Failure to Administer Oxygen Therapy as Ordered
Penalty
Summary
The deficiency involves the facility’s failure to administer oxygen therapy as ordered by the physician for a resident with COPD. The resident was admitted with chronic obstructive pulmonary disease and had severely impaired cognition, requiring total staff assistance for all ADLs and mobility. A physician’s order dated 3/27/2026 directed that the resident receive continuous supplemental oxygen at a fixed rate of 2 L/min, with no indication that staff could adjust the flow rate. The resident’s care plan for altered respiratory status related to COPD instructed staff to administer oxygen as ordered. On 3/31/2026, during observations at the bedside at 8:45 a.m. and 9:40 a.m., the resident was noted to be receiving oxygen at 3 L/min, which did not match the physician’s order.
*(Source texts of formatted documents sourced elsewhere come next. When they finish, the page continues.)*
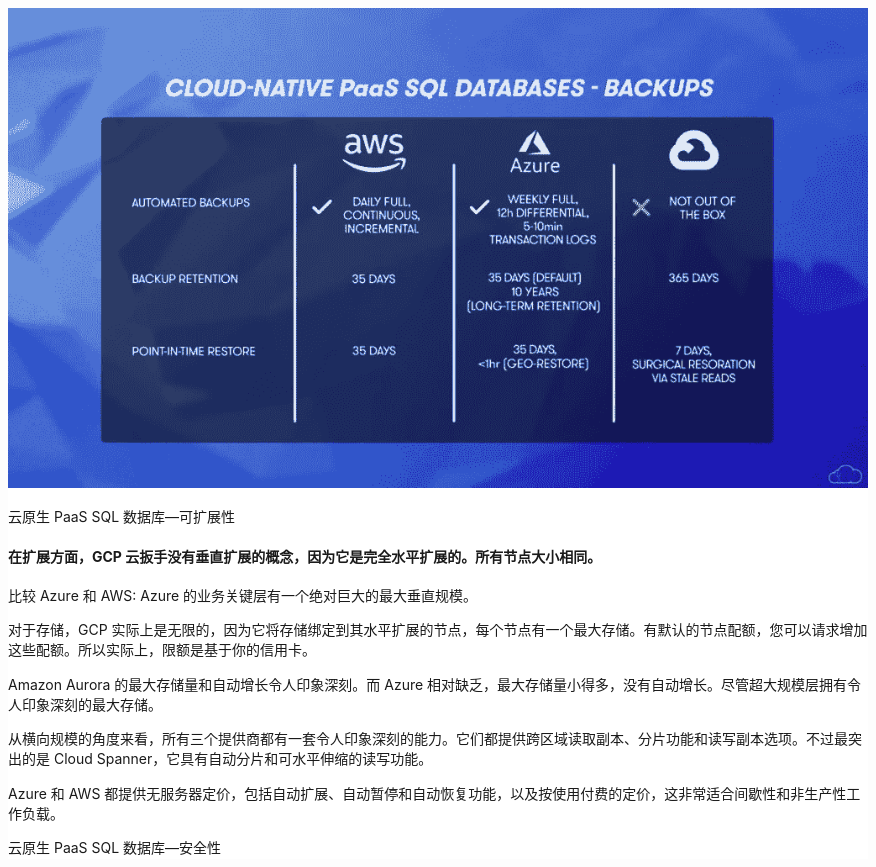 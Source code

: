 ![cloud native paas database backups](img/3293f30516e60c57fa419ddc9444be86.png)

云原生 PaaS SQL 数据库—可扩展性

#### 在扩展方面，GCP 云扳手没有垂直扩展的概念，因为它是完全水平扩展的。所有节点大小相同。

比较 Azure 和 AWS: Azure 的业务关键层有一个绝对巨大的最大垂直规模。

对于存储，GCP 实际上是无限的，因为它将存储绑定到其水平扩展的节点，每个节点有一个最大存储。有默认的节点配额，您可以请求增加这些配额。所以实际上，限额是基于你的信用卡。

Amazon Aurora 的最大存储量和自动增长令人印象深刻。而 Azure 相对缺乏，最大存储量小得多，没有自动增长。尽管超大规模层拥有令人印象深刻的最大存储。

从横向规模的角度来看，所有三个提供商都有一套令人印象深刻的能力。它们都提供跨区域读取副本、分片功能和读写副本选项。不过最突出的是 Cloud Spanner，它具有自动分片和可水平伸缩的读写功能。

Azure 和 AWS 都提供无服务器定价，包括自动扩展、自动暂停和自动恢复功能，以及按使用付费的定价，这非常适合间歇性和非生产性工作负载。

云原生 PaaS SQL 数据库—安全性

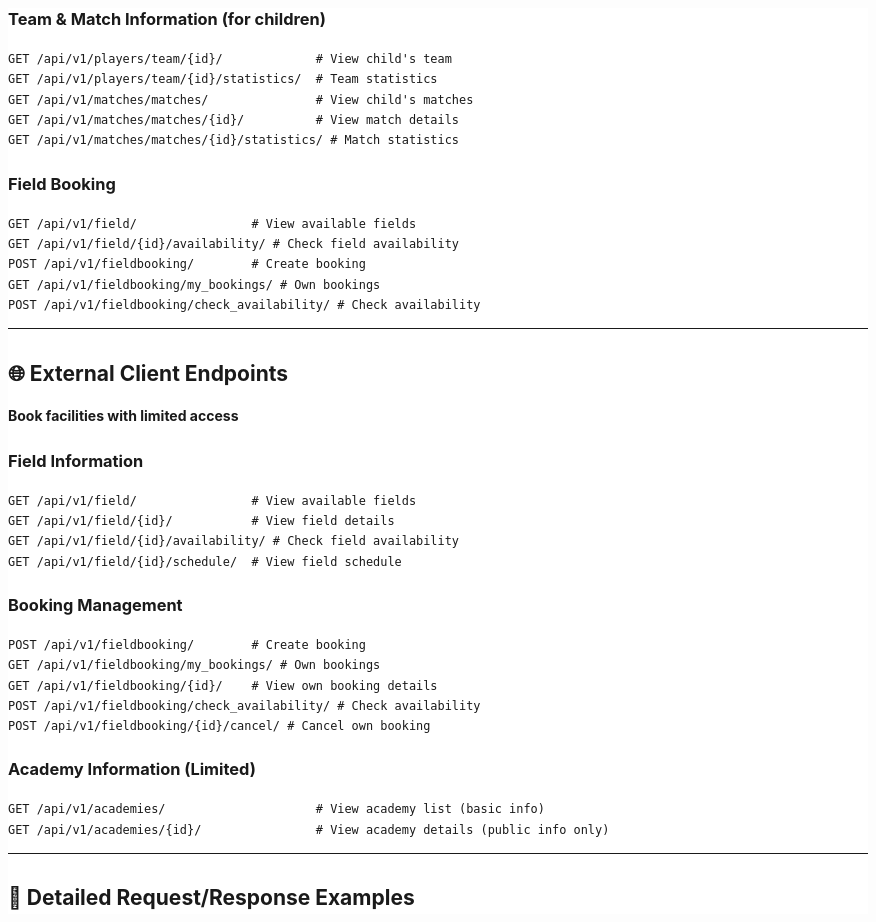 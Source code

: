 ### Team & Match Information (for children)
```http
GET /api/v1/players/team/{id}/             # View child's team
GET /api/v1/players/team/{id}/statistics/  # Team statistics
GET /api/v1/matches/matches/               # View child's matches
GET /api/v1/matches/matches/{id}/          # View match details
GET /api/v1/matches/matches/{id}/statistics/ # Match statistics
```

### Field Booking
```http
GET /api/v1/field/                # View available fields
GET /api/v1/field/{id}/availability/ # Check field availability
POST /api/v1/fieldbooking/        # Create booking
GET /api/v1/fieldbooking/my_bookings/ # Own bookings
POST /api/v1/fieldbooking/check_availability/ # Check availability
```

---

## 🌐 External Client Endpoints

**Book facilities with limited access**

### Field Information
```http
GET /api/v1/field/                # View available fields
GET /api/v1/field/{id}/           # View field details
GET /api/v1/field/{id}/availability/ # Check field availability
GET /api/v1/field/{id}/schedule/  # View field schedule
```

### Booking Management
```http
POST /api/v1/fieldbooking/        # Create booking
GET /api/v1/fieldbooking/my_bookings/ # Own bookings
GET /api/v1/fieldbooking/{id}/    # View own booking details
POST /api/v1/fieldbooking/check_availability/ # Check availability
POST /api/v1/fieldbooking/{id}/cancel/ # Cancel own booking
```

### Academy Information (Limited)
```http
GET /api/v1/academies/                     # View academy list (basic info)
GET /api/v1/academies/{id}/                # View academy details (public info only)
```

---

## 📝 Detailed Request/Response Examples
An LVN reported that the resident was on 3 L/min when he checked vital signs that morning and stated this was not the ordered rate; he said he reported this to the previous shift’s RN supervisor but was unsure what action was taken. Another RN supervisor confirmed there was no documentation in the record to support an increased flow rate or any notification to the physician about the change from 2 L/min to 3 L/min, and reiterated that the order was for a fixed rate of 2 L/min. During a concurrent observation and interview, the prior RN supervisor acknowledged the resident was on 3 L/min and that the flow rate needed to be corrected to match the order. The facility’s oxygen administration policy required staff to verify a physician order, document the flow rate and rationale, and report information per professional standards, which was not followed in this instance.